For cluster-randomized experiments, treatment is permuted at the cluster level (all units in a cluster get the same permuted status).

See Young (2019, QJE) for why RI p-values should be reported alongside asymptotic p-values in experimental papers.

fisher_exact

fisher_exact(data: DataFrame, y: str, treatment: str, statistic: str = 'ate', controls: Optional[List[str]] = None, n_perm: int = 10000, stratify: Optional[str] = None, cluster: Optional[str] = None, seed: Optional[int] = None, alpha: float = 0.05) -> FisherResult

Fisher's exact randomization test with enhanced features.

Computes a permutation-based p-value and Hodges-Lehmann confidence interval for the treatment effect under the sharp null hypothesis.

Parameters:

Name Type Description Default
data DataFrame

Input data.

required
y str

Outcome variable name.

required
treatment str

Binary treatment variable name (0/1).

required
statistic str

Test statistic to use: - 'ate': Average treatment effect (difference in means). - 'ks': Kolmogorov-Smirnov statistic. - 'rank_sum': Wilcoxon rank-sum statistic.

'ate'
controls list of str

Control variables for covariate-adjusted inference.
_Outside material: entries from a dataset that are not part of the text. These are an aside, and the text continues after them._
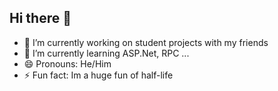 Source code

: ## Hi there 👋

- 🔭 I’m currently working on student projects with my friends
- 🌱 I’m currently learning ASP.Net, RPC ...
- 😄 Pronouns: He/Him
- ⚡ Fun fact: Im a huge fun of half-life

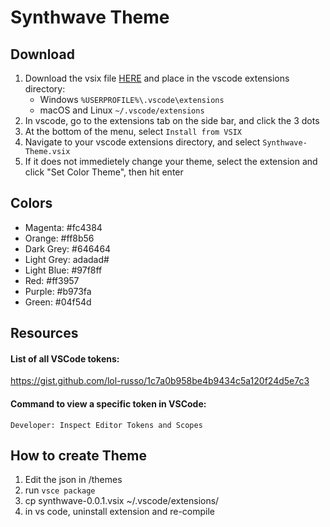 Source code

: # Synthwave Theme

## Download

1. Download the vsix file <a href="https://brendanbeck.com/synthwave-theme">HERE</a> and place in the vscode extensions directory:
    - Windows `%USERPROFILE%\.vscode\extensions`
    - macOS and Linux `~/.vscode/extensions`
2. In vscode, go to the extensions tab on the side bar, and click the 3 dots
3. At the bottom of the menu, select `Install from VSIX`
4. Navigate to your vscode extensions directory, and select `Synthwave-Theme.vsix`
5. If it does not immedietely change your theme, select the extension and click "Set Color Theme", then hit enter

## Colors
 - Magenta: #fc4384
 - Orange: #ff8b56
 - Dark Grey: #646464
 - Light Grey: adadad#
 - Light Blue: #97f8ff
 - Red: #ff3957
 - Purple: #b973fa
 - Green: #04f54d


## Resources
#### List of all VSCode tokens:</br>
https://gist.github.com/lol-russo/1c7a0b958be4b9434c5a120f24d5e7c3

#### Command to view a specific token in VSCode:</br>
`Developer: Inspect Editor Tokens and Scopes`

## How to create Theme
1. Edit the json in /themes
2. run `vsce package`
3. cp synthwave-0.0.1.vsix ~/.vscode/extensions/
4. in vs code, uninstall extension and re-compile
When provided, the test statistic is computed on residuals from regressing Y on controls.

None
n_perm int

Number of random permutations.

10000
stratify str

Variable for stratified permutation (permute within strata).

None
cluster str

Variable for cluster-level randomization (permute by cluster).

None
seed int

Random seed for reproducibility.

None
alpha float

Significance level for the Hodges-Lehmann confidence interval.

0.05

Returns:

Type Description
FisherResult

Object with statistic, p_value, ci, perm_dist, and methods for summary() and plot().

Examples:

>>> result = sp.fisher_exact(
...     data=df, y="outcome", treatment="treated",
...     statistic="ate", n_perm=10000, seed=42)
>>> result.summary()
>>> result.plot()
>>> # Stratified permutation
>>> result = sp.fisher_exact(
...     data=df, y="outcome", treatment="treated",
...     stratify="block", n_perm=5000)
>>> # Covariate-adjusted
>>> result = sp.fisher_exact(
...     data=df, y="outcome", treatment="treated",
...     controls=["age", "income"], n_perm=10000)
Notes

Under the sharp null H0: Y_i(1) = Y_i(0) for all i, treatment assignment is the only source of randomness. The p-value is the proportion of permuted statistics at least as extreme as observed.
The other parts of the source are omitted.